■ DATA:
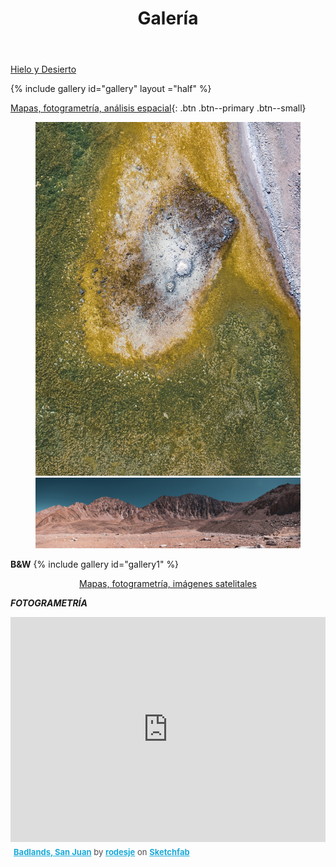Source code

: ﻿---
layout: collection
title: Galerí­a
permalink: /galeria/
gallery:
  - url: /assets/images/laguna santa rosa.jpg
    image_path: /assets/images/laguna santa rosa.jpg
    alt: "placeholder image 2"
    title: "Laguna Santa Rosa"
  - url: /assets/images/penitentes.jpg
    image_path: /assets/images/penitentes.jpg
    alt: "placeholder image 3"
    title: "Penitentes"
  - url: /assets/images/wind.jpg
    image_path: /assets/images/wind.jpg
    alt: "placeholder image 4"
    title: "Erosión eólica"
  - url: /assets/images/tres cruces norte y central.jpg
    image_path: /assets/images/tres cruces norte y central.jpg
    alt: "placeholder image 5"
    title: "Tres Cruces Norte y Central"
gallery1:
  - url: /assets/images/nubes.jpg
    image_path: /assets/images/nubes.jpg
    alt: "placeholder image 1"
    title: "Nube"
---
<p>
</p>
<a href="/galeria/hieloydesierto" class="btn btn--primary">Hielo y Desierto</a>
<p>
</p>

{% include gallery id="gallery" layout ="half" %}

[Mapas, fotogrametría, análisis espacial](/galeria/maps){: .btn .btn--primary .btn--small}

<figure class="half"><a href="/assets/images/DJI_0541.jpg"><img src="/assets/images/DJI_0541.jpg"></a>
    <a href="/assets/images/Pano-3.jpg"><img src="/assets/images/Pano-3.jpg"></a>
    </figure>


**B&W**
{% include gallery id="gallery1" %}

<center>
<a href="#link" class="btn btn--primary">Mapas, fotogrametría, imágenes satelitales</a>
</center>


***FOTOGRAMETRÍA***

<div class="sketchfab-embed-wrapper"><iframe width="100%" height="360" src="https://sketchfab.com/models/5fc8fe7e148949f58b7113963cbbdb2c/embed" frameborder="0" allowvr allowfullscreen mozallowfullscreen="true" webkitallowfullscreen="true" onmousewheel=""></iframe>
<p style="font-size: 13px; font-weight: normal; margin: 5px; color: #4A4A4A;">
    <a href="https://sketchfab.com/3d-models/model-5fc8fe7e148949f58b7113963cbbdb2c?utm_medium=embed&utm_campaign=share-popup" target="_blank" style="font-weight: bold; color: #1CAAD9;">Badlands, San Juan</a>
    by <a href="https://sketchfab.com/rodesje?utm_medium=embed&utm_source=website&utm_campain=share-popup" target="_blank" style="font-weight: bold; color: #1CAAD9;">rodesje</a>
    on <a href="https://sketchfab.com?utm_medium=embed&utm_source=website&utm_campain=share-popup" target="_blank" style="font-weight: bold; color: #1CAAD9;">Sketchfab</a>
</p>
</div>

■ TASK DIRECTIONS: Reproduce each entry precisely, dropping only the pictures.

■ RESPONSE TO THE TASK:
Source code

: ﻿---
layout: collection
title: Galerí­a
permalink: /galeria/
gallery:
  - url: /assets/images/laguna santa rosa.jpg
    image_path: /assets/images/laguna santa rosa.jpg
    alt: "placeholder image 2"
    title: "Laguna Santa Rosa"
  - url: /assets/images/penitentes.jpg
    image_path: /assets/images/penitentes.jpg
    alt: "placeholder image 3"
    title: "Penitentes"
  - url: /assets/images/wind.jpg
    image_path: /assets/images/wind.jpg
    alt: "placeholder image 4"
    title: "Erosión eólica"
  - url: /assets/images/tres cruces norte y central.jpg
    image_path: /assets/images/tres cruces norte y central.jpg
    alt: "placeholder image 5"
    title: "Tres Cruces Norte y Central"
gallery1:
  - url: /assets/images/nubes.jpg
    image_path: /assets/images/nubes.jpg
    alt: "placeholder image 1"
    title: "Nube"
---
<p>
</p>
<a href="/galeria/hieloydesierto" class="btn btn--primary">Hielo y Desierto</a>
<p>
</p>

{% include gallery id="gallery" layout ="half" %}

[Mapas, fotogrametría, análisis espacial](/galeria/maps){: .btn .btn--primary .btn--small}

<figure class="half"><a href="/assets/images/DJI_0541.jpg"><img src="/assets/images/DJI_0541.jpg"></a>
    <a href="/assets/images/Pano-3.jpg"><img src="/assets/images/Pano-3.jpg"></a>
    </figure>


**B&W**
{% include gallery id="gallery1" %}

<center>
<a href="#link" class="btn btn--primary">Mapas, fotogrametría, imágenes satelitales</a>
</center>


***FOTOGRAMETRÍA***

<div class="sketchfab-embed-wrapper"><iframe width="100%" height="360" src="https://sketchfab.com/models/5fc8fe7e148949f58b7113963cbbdb2c/embed" frameborder="0" allowvr allowfullscreen mozallowfullscreen="true" webkitallowfullscreen="true" onmousewheel=""></iframe>
<p style="font-size: 13px; font-weight: normal; margin: 5px; color: #4A4A4A;">
    <a href="https://sketchfab.com/3d-models/model-5fc8fe7e148949f58b7113963cbbdb2c?utm_medium=embed&utm_campaign=share-popup" target="_blank" style="font-weight: bold; color: #1CAAD9;">Badlands, San Juan</a>
    by <a href="https://sketchfab.com/rodesje?utm_medium=embed&utm_source=website&utm_campain=share-popup" target="_blank" style="font-weight: bold; color: #1CAAD9;">rodesje</a>
    on <a href="https://sketchfab.com?utm_medium=embed&utm_source=website&utm_campain=share-popup" target="_blank" style="font-weight: bold; color: #1CAAD9;">Sketchfab</a>
</p>
</div>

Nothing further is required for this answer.